Bisogna nazionalizzare le banche che hanno usato i soldi pubblici solo per salvare i loro profitti. Bisogna colpire la speculazione finanziaria con tasse e controlli, anche mettendo in discussione i paradisi fiscali dei ricchi europei. Montecarlo, Liechtenstein, San Marino devono veder messa in discussione la loro funzione di patria degli evasori, a costo di chiudere. Bisogna fermare le multinazionali e le delocalizzazioni, ci vuole un piano per il lavoro che parta dal blocco dei licenziamenti e della chiusura delle aziende. Ci vuole un rinnovato intervento pubblico nell’economia.
Si deve combattere e non estendere la precarietà, rovesciando leggi ed accordi in vigore. Si deve rafforzare e non indebolire il contratto nazionale, e l’accordo recentemente sottoscritto tra sindacati e Confindustria va travolto in quanto non solo è ingiusto, ma è inutile e dannoso perché espressione di quella politica liberista che ha fallito.
Bisogna cancellare le missioni di guerra, tutte e subito, e tagliare tutti i veri sprechi nella spesa pubblica, le inutili grandi opere, le consulenze gli stipendi d’oro le burocrazie politiche inutili.

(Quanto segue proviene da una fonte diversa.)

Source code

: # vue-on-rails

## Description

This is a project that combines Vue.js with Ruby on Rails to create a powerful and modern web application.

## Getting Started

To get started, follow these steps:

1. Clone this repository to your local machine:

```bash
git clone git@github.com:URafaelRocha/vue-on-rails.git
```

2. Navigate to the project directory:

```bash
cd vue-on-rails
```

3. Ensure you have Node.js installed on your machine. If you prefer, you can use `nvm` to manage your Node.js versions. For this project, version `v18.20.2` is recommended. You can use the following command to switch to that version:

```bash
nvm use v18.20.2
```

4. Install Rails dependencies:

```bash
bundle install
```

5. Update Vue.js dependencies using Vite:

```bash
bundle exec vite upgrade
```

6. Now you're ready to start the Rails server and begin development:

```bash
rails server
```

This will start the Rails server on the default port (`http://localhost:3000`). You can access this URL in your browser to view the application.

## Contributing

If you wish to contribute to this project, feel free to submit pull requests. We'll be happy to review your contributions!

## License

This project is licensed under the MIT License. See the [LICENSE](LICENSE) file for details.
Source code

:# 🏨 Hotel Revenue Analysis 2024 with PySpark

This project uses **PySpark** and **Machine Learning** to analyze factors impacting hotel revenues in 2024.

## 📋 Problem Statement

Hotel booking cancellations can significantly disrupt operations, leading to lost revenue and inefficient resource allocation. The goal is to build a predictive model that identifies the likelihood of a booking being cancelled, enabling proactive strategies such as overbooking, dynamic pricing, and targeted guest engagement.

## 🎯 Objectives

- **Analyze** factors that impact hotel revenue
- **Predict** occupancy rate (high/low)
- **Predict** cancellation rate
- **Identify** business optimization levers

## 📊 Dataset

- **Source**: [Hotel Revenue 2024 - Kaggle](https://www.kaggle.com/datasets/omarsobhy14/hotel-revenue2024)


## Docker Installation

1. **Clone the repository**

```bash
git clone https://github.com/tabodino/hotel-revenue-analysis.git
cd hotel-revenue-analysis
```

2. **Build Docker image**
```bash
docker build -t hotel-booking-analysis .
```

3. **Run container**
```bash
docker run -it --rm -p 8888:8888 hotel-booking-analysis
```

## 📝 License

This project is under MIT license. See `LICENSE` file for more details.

Bisogna finanziare scuola e ricerca pubblica tagliando ogni sostegno a quella privata. E’ necessaria una decisa redistribuzione dei redditi aumentando salari e pensioni basse e istituendo un reddito sociale garantito pagato da un tassa patrimoniale sui ricchi. Bisogna ridurre l’orario di lavoro e ricostruire diritti e libertà soppressi in tanti luoghi di lavoro. Deve finire il regime di apartheid per i migranti e le loro famiglie.

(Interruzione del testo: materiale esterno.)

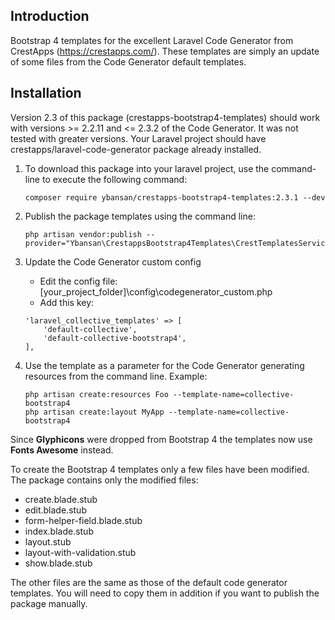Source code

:## Introduction
Bootstrap 4 templates for the excellent Laravel Code Generator from CrestApps (https://crestapps.com/). These templates are simply an update of some files from the Code Generator default templates.

## Installation
Version 2.3 of this package (crestapps-bootstrap4-templates) should work with versions >= 2.2.11 and <= 2.3.2 of the Code Generator. It was not tested with greater versions.
Your Laravel project should have crestapps/laravel-code-generator package already installed.

1. To download this package into your laravel project, use the command-line to execute the following command:

	```
    composer require ybansan/crestapps-bootstrap4-templates:2.3.1 --dev
    ```

2. Publish the package templates using the command line:

    ```
    php artisan vendor:publish --provider="Ybansan\CrestappsBootstrap4Templates\CrestTemplatesServiceProvider"
    ```

3. Update the Code Generator custom config

    * Edit the config file: [your_project_folder]\config\codegenerator_custom.php
    * Add this key:

    ```
    'laravel_collective_templates' => [
        'default-collective',
        'default-collective-bootstrap4',
    ],
    ```

4. Use the template as a parameter for the Code Generator generating resources from the command line. Example:

    ```
    php artisan create:resources Foo --template-name=collective-bootstrap4
    php artisan create:layout MyApp --template-name=collective-bootstrap4
    ```	

Since **Glyphicons** were dropped from Bootstrap 4 the templates now use **Fonts Awesome** instead.

To create the Bootstrap 4 templates only a few files have been modified. The package contains only the modified files:

* create.blade.stub
* edit.blade.stub
* form-helper-field.blade.stub
* index.blade.stub
* layout.stub
* layout-with-validation.stub
* show.blade.stub

The other files are the same as those of the default code generator templates. You will need to copy them in addition if you want to publish the package manually.
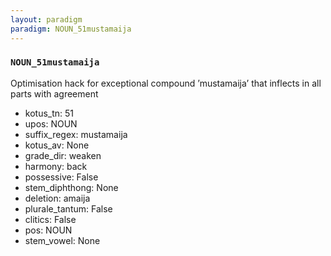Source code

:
 ```yaml
---
layout: paradigm
paradigm: NOUN_51mustamaija
---
```

### ` NOUN_51mustamaija `

Optimisation hack for exceptional compound ’mustamaija’ that inflects in all parts with agreement
* kotus_tn: 51
* upos: NOUN
* suffix_regex: mustamaija
* kotus_av: None
* grade_dir: weaken
* harmony: back
* possessive: False
* stem_diphthong: None
* deletion: amaija
* plurale_tantum: False
* clitics: False
* pos: NOUN
* stem_vowel: None
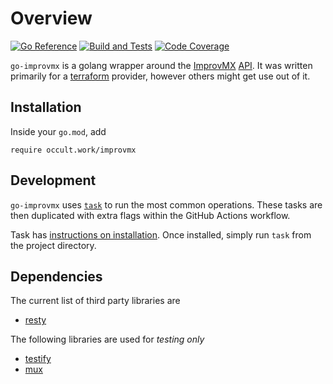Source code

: # Overview

[![Go Reference][badge-svg]][badge-link]
[![Build and Tests][tests-svg]][tests-link]
[![Code Coverage][codecov-svg]][codecov-link]

`go-improvmx` is a golang wrapper around the [ImprovMX][1] [API][2]. It was
written primarily for a [terraform][3] provider, however others might get use
out of it.

## Installation

Inside your `go.mod`, add

```
require occult.work/improvmx
```

## Development

`go-improvmx` uses [`task`][4] to run the most common operations. These tasks
are then duplicated with extra flags within the GitHub Actions workflow.

Task has [instructions on installation](https://taskfile.dev/#/installation).
Once installed, simply run `task` from the project directory.

## Dependencies

The current list of third party libraries are

 - [resty](https://github.com/go-resty/resty)

The following libraries are used for *testing only*

 - [testify](https://github.com/stretchr/testify)
 - [mux](https://github.com/gorilla/mux)

[1]: https://improvmx.com/
[2]: https://improvmx.com/api/
[3]: https://www.terraform.io/
[4]: https://github.com/go-task/task

[codecov-svg]: https://codecov.io/gh/slurps-mad-rips/go-improvmx/branch/main/graph/badge.svg?token=4ngB0iw6qf
[tests-svg]: https://github.com/slurps-mad-rips/go-improvmx/actions/workflows/tests.yml/badge.svg
[badge-svg]: https://pkg.go.dev/badge/occult.work/improvmx.svg

[codecov-link]: https://codecov.io/gh/slurps-mad-rips/go-improvmx
[tests-link]: https://github.com/slurps-mad-rips/go-improvmx/actions/workflows/tests.yml
[badge-link]: https://pkg.go.dev/occult.work/improvmx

Ma soprattutto si deve rovesciare il modello di crescita e sviluppo fondato su finanza, competitività e produttività estreme, a favore di un sistema fondato sulla crescita dei beni comuni. Quello che hanno chiesto i 27 milioni di cittadini che hanno votato ai referendum. Che è anche ciò che il governo unico dell’ Europa ci impedisce di realizzare, visto che una delle prime misure imposte alla Grecia è proprio la privatizzazione dell’acqua.
No, signor Presidente, non usciamo dalla crisi con la coesione con coloro che l’ hanno provocata e ce la vogliono far pagare: No, senza una rivoluzione democratica che tolga a banche, finanza e multinazionali il potere di decidere sulle nostre vite non avremo maggiore coesione, ma solo più ingiustizia e meno democrazia.